#### PROBLEM STATEMENT
Write out the records below from the first line through the line containing "Sections and subsections", leaving out any pictures.

Stored data entries
════════════════════

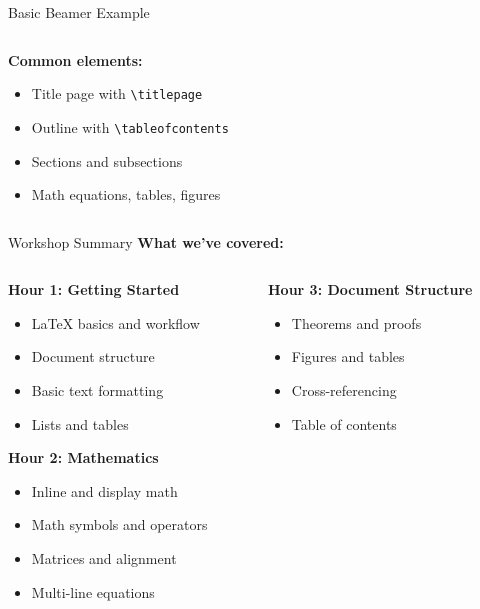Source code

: \begin{frame}[fragile]{Basic Beamer Example}
\begin{columns}
\begin{column}{0.5\textwidth}
						\textbf{Common elements:}
						\begin{itemize}
							\item Title page with \texttt{\textbackslash titlepage}
							\item Outline with \texttt{\textbackslash tableofcontents}
							\item Sections and subsections
							\item Math equations, tables, figures
						\end{itemize}
						
						
					\end{column}
				\end{columns}
			\end{frame}
			
			\begin{frame}{Workshop Summary}
				\textbf{What we've covered:}
				\begin{columns}
					\begin{column}{0.5\textwidth}
						\textbf{Hour 1: Getting Started}
						\begin{itemize}
							\item LaTeX basics and workflow
							\item Document structure
							\item Basic text formatting
							\item Lists and tables
						\end{itemize}
						
						\textbf{Hour 2: Mathematics}
						\begin{itemize}
							\item Inline and display math
							\item Math symbols and operators
							\item Matrices and alignment
							\item Multi-line equations
						\end{itemize}
					\end{column}
					
					\begin{column}{0.5\textwidth}
						\textbf{Hour 3: Document Structure}
						\begin{itemize}
							\item Theorems and proofs
							\item Figures and tables
							\item Cross-referencing
							\item Table of contents
						\end{itemize}
						

\end{column}
\end{columns}
\end{frame}
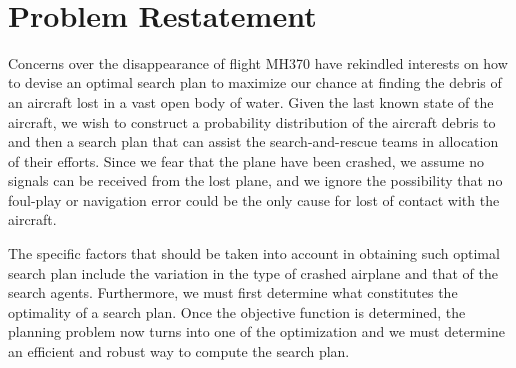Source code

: \documentclass[12pt, letterpaper]{article}  %
\theoremstyle{definition}
\theoremstyle{remark}
\theoremstyle{plain}
\begin{document}
\newpage



   \doublespacing


\tableofcontents
\ \\

\newpage

\setcounter{page}{1}   




\section{Problem Restatement}\label{sec:restate}

Concerns over the disappearance of flight MH370 have rekindled interests on how to devise an optimal search plan to maximize our chance at finding the debris of an aircraft lost in a vast open body of water. Given the last known state of the aircraft, we wish to construct a probability distribution of the aircraft debris to and then a search plan that can assist the search-and-rescue teams in allocation of their efforts. Since we fear that the plane have been crashed, we assume no signals can be received from the lost plane, and we ignore the possibility that no foul-play or navigation error could be the only cause for lost of contact with the aircraft.

The specific factors that should be taken into account in obtaining such optimal search plan
include the variation in the type of crashed airplane and that of the search agents. Furthermore, we must first determine what constitutes the optimality of a search plan. Once the objective function is determined, the planning problem now turns into one of the optimization and we must
determine an efficient and robust way to compute the search plan.


\end{document}
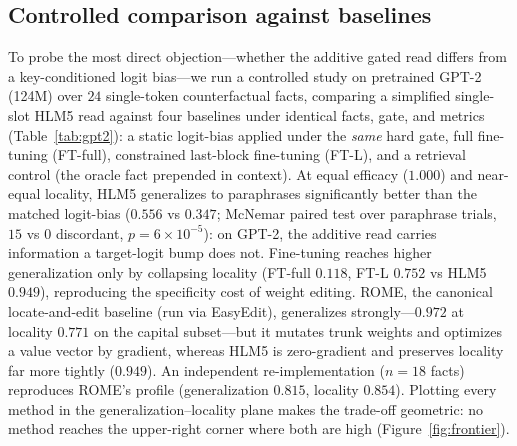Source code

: \documentclass[11pt]{article}
\theoremstyle{remark}
\begin{document}
\subsection{Controlled comparison against baselines}
\label{sec:controlled}

To probe the most direct objection---whether the additive gated read differs from
a key-conditioned logit bias---we run a controlled study on pretrained GPT-2
(124M) over $24$ single-token counterfactual facts, comparing a simplified
single-slot HLM5 read against four baselines under identical facts, gate, and
metrics (Table~\ref{tab:gpt2}): a static logit-bias applied under the \emph{same}
hard gate, full fine-tuning (FT-full), constrained last-block fine-tuning (FT-L),
and a retrieval control (the oracle fact prepended in context). At equal efficacy ($1.000$) and near-equal locality,
HLM5 generalizes to paraphrases significantly better than the matched logit-bias
($0.556$ vs $0.347$; McNemar paired test over paraphrase trials, $15$ vs $0$
discordant, $p=6\times10^{-5}$): on GPT-2, the additive read carries information a
target-logit bump does not. Fine-tuning reaches higher generalization only by
collapsing locality (FT-full $0.118$, FT-L $0.752$ vs HLM5 $0.949$), reproducing
the specificity cost of weight editing. ROME, the canonical locate-and-edit
baseline (run via EasyEdit), generalizes strongly---$0.972$ at locality $0.771$ on
the capital subset---but it mutates trunk weights and optimizes a value vector by
gradient, whereas HLM5 is zero-gradient and preserves locality far more tightly
($0.949$). An independent re-implementation ($n=18$ facts) reproduces ROME's
profile (generalization $0.815$, locality $0.854$). Plotting every method in the
generalization--locality plane makes the trade-off geometric: no method reaches
the upper-right corner where both are high (Figure~\ref{fig:frontier}).
\end{document}
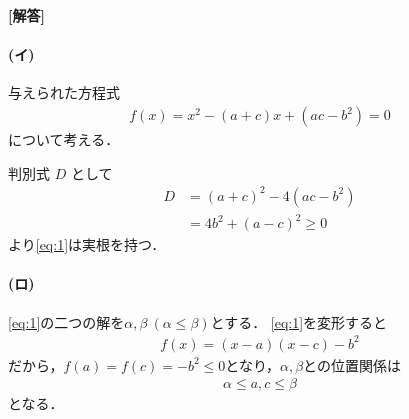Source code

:\documentclass[../../main.tex]{subfiles}
\begin{document}
\begin{oframed}
  
\end{oframed}

{\bf [解答]}

\paragraph{(イ)}

与えられた方程式
\begin{align}
  f(x) = x^2-(a+c)x+(ac-b^2)=0 \label{eq:1}
\end{align}
について考える．

判別式 $D$ として
\begin{align}
  D
  &= (a+c)^2 - 4(ac-b^2) \\
  &= 4b^2 + (a-c)^2 \ge 0
\end{align}
より\cref{eq:1}は実根を持つ．

\paragraph{(ロ)}

\cref{eq:1}の二つの解を$\alpha,\beta \ (\alpha\le\beta)$とする．
\cref{eq:1}を変形すると
\begin{align}
  f(x) = (x-a)(x-c) - b^2 \label{eq:2}
\end{align}
だから，$f(a)=f(c)=-b^2\le 0$となり，$\alpha,\beta$との位置関係は
\begin{align}
  \alpha \le a,c \le \beta \label{eq:3}
\end{align}
となる．
\end{document}
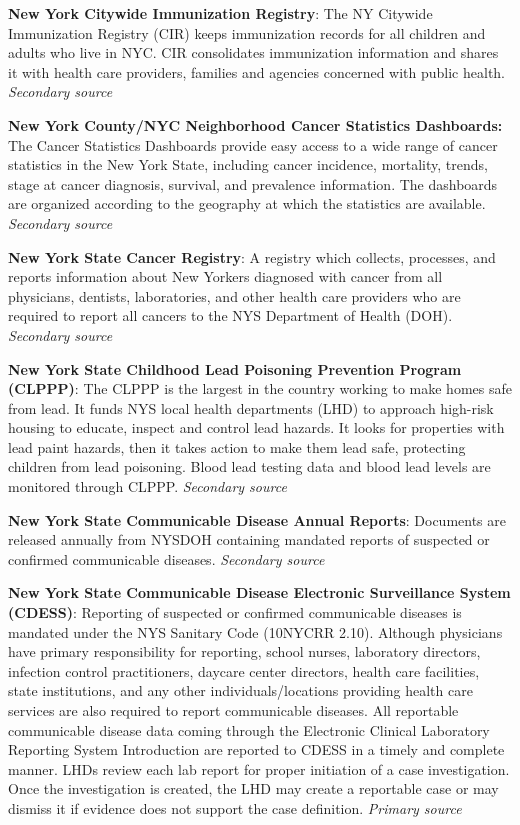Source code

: \documentclass[
  english,
  letterpaper,
]{report}
\begin{document}
\textbf{New York Citywide Immunization Registry}: The NY Citywide
Immunization Registry (CIR) keeps immunization records for all children
and adults who live in NYC. CIR consolidates immunization information
and shares it with health care providers, families and agencies
concerned with public health. \emph{Secondary source}

\textbf{New York County/NYC Neighborhood Cancer Statistics Dashboards:}
The Cancer Statistics Dashboards provide easy access to a wide range of
cancer statistics in the New York State, including cancer incidence,
mortality, trends, stage at cancer diagnosis, survival, and prevalence
information. The dashboards are organized according to the geography at
which the statistics are available. \emph{Secondary source}

\textbf{New York State Cancer Registry}: A registry which collects,
processes, and reports information about New Yorkers diagnosed with
cancer from all physicians, dentists, laboratories, and other health
care providers who are required to report all cancers to the NYS
Department of Health (DOH). \emph{Secondary source}

\textbf{New York State Childhood Lead Poisoning Prevention Program
(CLPPP)}: The CLPPP is the largest in the country working to make homes
safe from lead. It funds NYS local health departments (LHD) to approach
high-risk housing to educate, inspect and control lead hazards. It looks
for properties with lead paint hazards, then it takes action to make
them lead safe, protecting children from lead poisoning. Blood lead
testing data and blood lead levels are monitored through CLPPP.
\emph{Secondary source}

\textbf{New York State Communicable Disease Annual Reports}: Documents
are released annually from NYSDOH containing mandated reports of
suspected or confirmed communicable diseases. \emph{Secondary source}

\textbf{New York State Communicable Disease Electronic Surveillance
System (CDESS)}: Reporting of suspected or confirmed communicable
diseases is mandated under the NYS Sanitary Code (10NYCRR 2.10).
Although physicians have primary responsibility for reporting, school
nurses, laboratory directors, infection control practitioners, daycare
center directors, health care facilities, state institutions, and any
other individuals/locations providing health care services are also
required to report communicable diseases. All reportable communicable
disease data coming through the Electronic Clinical Laboratory Reporting
System Introduction are reported to CDESS in a timely and complete
manner. LHDs review each lab report for proper initiation of a case
investigation. Once the investigation is created, the LHD may create a
reportable case or may dismiss it if evidence does not support the case
definition. \emph{Primary source}
\end{document}
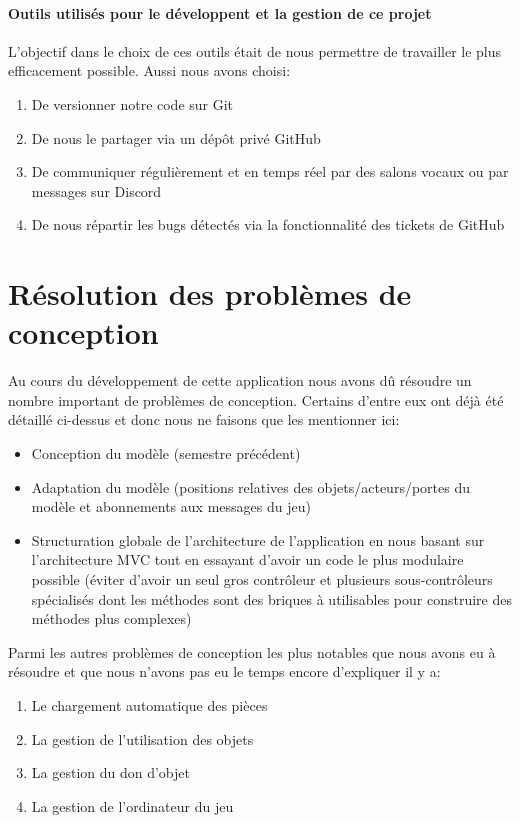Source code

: \documentclass[./standalone.tex]{subfiles}
\begin{document}
\paragraph{Outils utilisés pour le développent et la gestion de ce projet\\}
L'objectif dans le choix de ces outils était de nous permettre de travailler le plus efficacement possible. Aussi nous avons choisi:
\begin{enumerate}
	\item De versionner notre code sur Git
	\item De nous le partager via un dépôt privé GitHub
	\item De communiquer régulièrement et en temps réel par des salons vocaux ou par messages sur Discord
	\item De nous répartir les bugs détectés via la fonctionnalité des tickets de GitHub
\end{enumerate}


\section{Résolution des problèmes de conception}
Au cours du développement de cette application nous avons dû résoudre un nombre important de problèmes de conception. Certains d'entre eux ont déjà été détaillé ci-dessus et donc nous ne faisons que les mentionner ici:

\begin{itemize}
	\item Conception du modèle (semestre précédent)
	\item Adaptation du modèle (positions relatives des objets/acteurs/portes du modèle et abonnements aux messages du jeu)
	\item Structuration globale de l'architecture de l'application en nous basant sur l'architecture MVC tout en essayant d'avoir un code le plus modulaire possible (éviter d'avoir un seul gros contrôleur et plusieurs sous-contrôleurs spécialisés dont les méthodes sont des briques à utilisables pour construire des méthodes plus complexes)\\
\end{itemize}

Parmi les autres problèmes de conception les plus notables que nous avons eu à résoudre et que nous n'avons pas eu le temps encore d'expliquer il y a:

\begin{enumerate}
	\item Le chargement automatique des pièces
	\item La gestion de l'utilisation des objets
	\item La gestion du don d'objet
	\item La gestion de l'ordinateur du jeu
\end{enumerate}
\end{document}
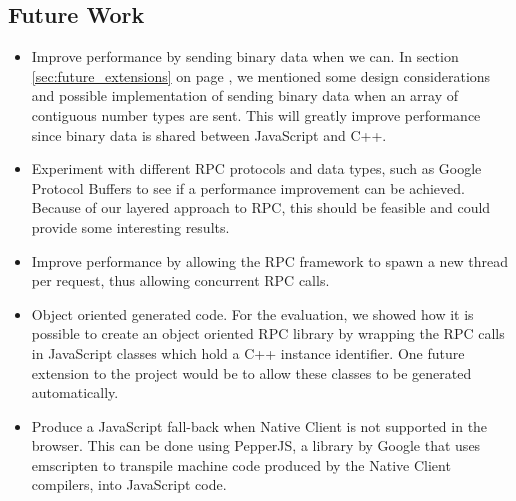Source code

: \subsection{Future Work} %
\label{sub:future_work}
\begin{itemize}
	\item Improve performance by sending binary data when we can. In section \ref{sec:future_extensions} on page \pageref{sec:future_extensions}, we mentioned some design considerations and possible implementation of sending binary data when an array of contiguous number types are sent. This will greatly improve performance since binary data is shared between JavaScript and C++.
	\item Experiment with different RPC protocols and data types, such as Google Protocol Buffers to see if a performance improvement can be achieved. Because of our layered approach to RPC, this should be feasible and could provide some interesting results.
	\item Improve performance by allowing the RPC framework to spawn a new thread per request, thus allowing concurrent RPC calls.
	\item Object oriented generated code. For the evaluation, we showed how it is possible to create an object oriented RPC library by wrapping the RPC calls in JavaScript classes which hold a C++ instance identifier. One future extension to the project would be to allow these classes to be generated automatically.
	\item Produce a JavaScript fall-back when Native Client is not supported in the browser. This can be done using PepperJS\cite{pepperjs}, a library by Google that uses emscripten\cite{emscripten} to transpile machine code produced by the Native Client compilers, into JavaScript code.
\end{itemize}
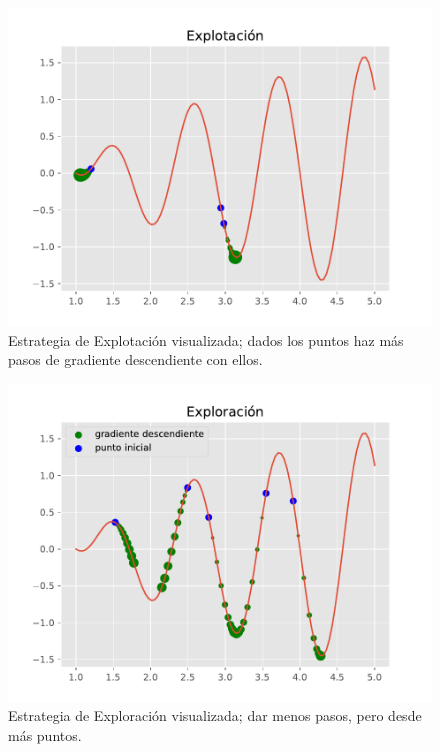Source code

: \begin{figure}[H]
    \centering
    \includegraphics[width=\textwidth]{Figuras/explotacion.pdf}
    \caption[Explotación]{Estrategia de Explotación visualizada; dados los puntos haz más pasos de gradiente descendiente con ellos.}
    \label{fig:explotacion}
\end{figure}

\begin{figure}[H]
    \centering
    \includegraphics[width=\textwidth]{Figuras/exploracion.pdf}
    \caption[Exploración]{Estrategia de Exploración visualizada; dar menos pasos, pero desde más puntos.}
    \label{fig:exploracion}
\end{figure}

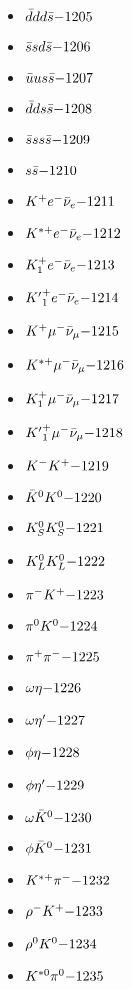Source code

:\begin{multicols}{3}
\begin{itemize}
 \item $ \bar{d} d d \bar{s} \hfill{-1205}$
 \item $ \bar{s} s d \bar{s} \hfill{-1206}$
 \item $ \bar{u} u s \bar{s} \hfill{-1207}$
 \item $ \bar{d} d s \bar{s} \hfill{-1208}$
 \item $ \bar{s} s s \bar{s} \hfill{-1209}$
 \item $ s \bar{s} \hfill{-1210}$
 \item $ K^{+} e^{-} \bar{\nu}_{e} \hfill{-1211}$
 \item $ K^{*+} e^{-} \bar{\nu}_{e} \hfill{-1212}$
 \item $ K_{1}^{+} e^{-} \bar{\nu}_{e} \hfill{-1213}$
 \item $ {K^{\prime}}_{1}^{+} e^{-} \bar{\nu}_{e} \hfill{-1214}$
 \item $ K^{+} \mu^{-} \bar{\nu}_{\mu} \hfill{-1215}$
 \item $ K^{*+} \mu^{-} \bar{\nu}_{\mu} \hfill{-1216}$
 \item $ K_{1}^{+} \mu^{-} \bar{\nu}_{\mu} \hfill{-1217}$
 \item $ {K^{\prime}}_{1}^{+} \mu^{-} \bar{\nu}_{\mu} \hfill{-1218}$
 \item $ K^{-} K^{+} \hfill{-1219}$
 \item $ \bar{K}^{0} K^{0} \hfill{-1220}$
 \item $ K_{S}^{0} K_{S}^{0} \hfill{-1221}$
 \item $ K_{L}^{0} K_{L}^{0} \hfill{-1222}$
 \item $ \pi^{-} K^{+} \hfill{-1223}$
 \item $ \pi^{0} K^{0} \hfill{-1224}$
 \item $ \pi^{+} \pi^{-} \hfill{-1225}$
 \item $ \omega \eta \hfill{-1226}$
 \item $ \omega {\eta^{\prime}} \hfill{-1227}$
 \item $ \phi \eta \hfill{-1228}$
 \item $ \phi {\eta^{\prime}} \hfill{-1229}$
 \item $ \omega \bar{K}^{0} \hfill{-1230}$
 \item $ \phi \bar{K}^{0} \hfill{-1231}$
 \item $ K^{*+} \pi^{-} \hfill{-1232}$
 \item $ \rho^{-} K^{+} \hfill{-1233}$
 \item $ \rho^{0} K^{0} \hfill{-1234}$
 \item $ K^{*0} \pi^{0} \hfill{-1235}$

\end{itemize}
\end{multicols}
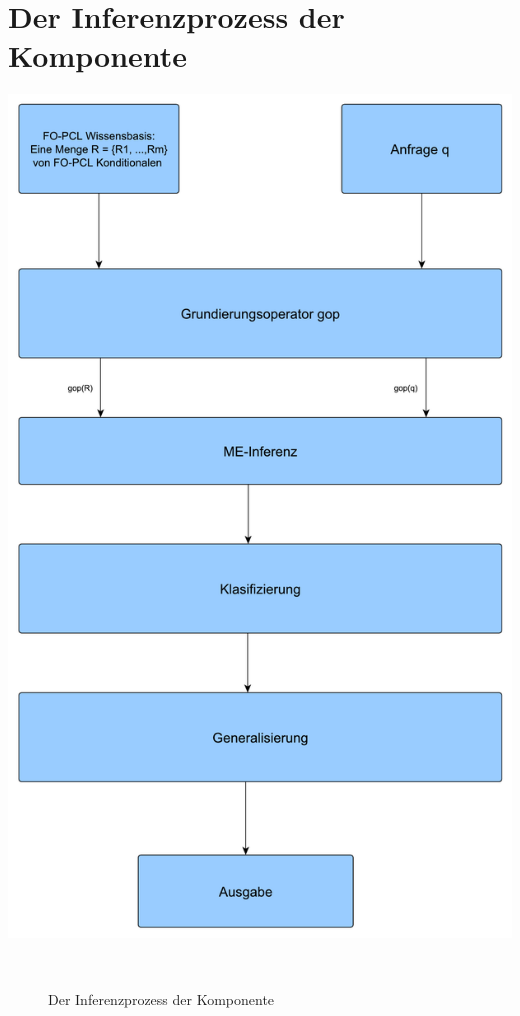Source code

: \documentclass[draft]{scrreprt}
\begin{document}
\section{Der Inferenzprozess der Komponente}
\includegraphics[scale = 0.4]{Graphics/Inferenzprozess_Komponente}
\begin{figure}[h]
	\caption{Der Inferenzprozess der Komponente }\
\end{figure}
\\
	
\end{document}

════════════════════

#### TASK ANSWER
Source code

: \begin{frame}[fragile]{Basic Beamer Example}
\begin{columns}
\begin{column}{0.5\textwidth}
						\textbf{Common elements:}
						\begin{itemize}
							\item Title page with \texttt{\textbackslash titlepage}
							\item Outline with \texttt{\textbackslash tableofcontents}
							\item Sections and subsections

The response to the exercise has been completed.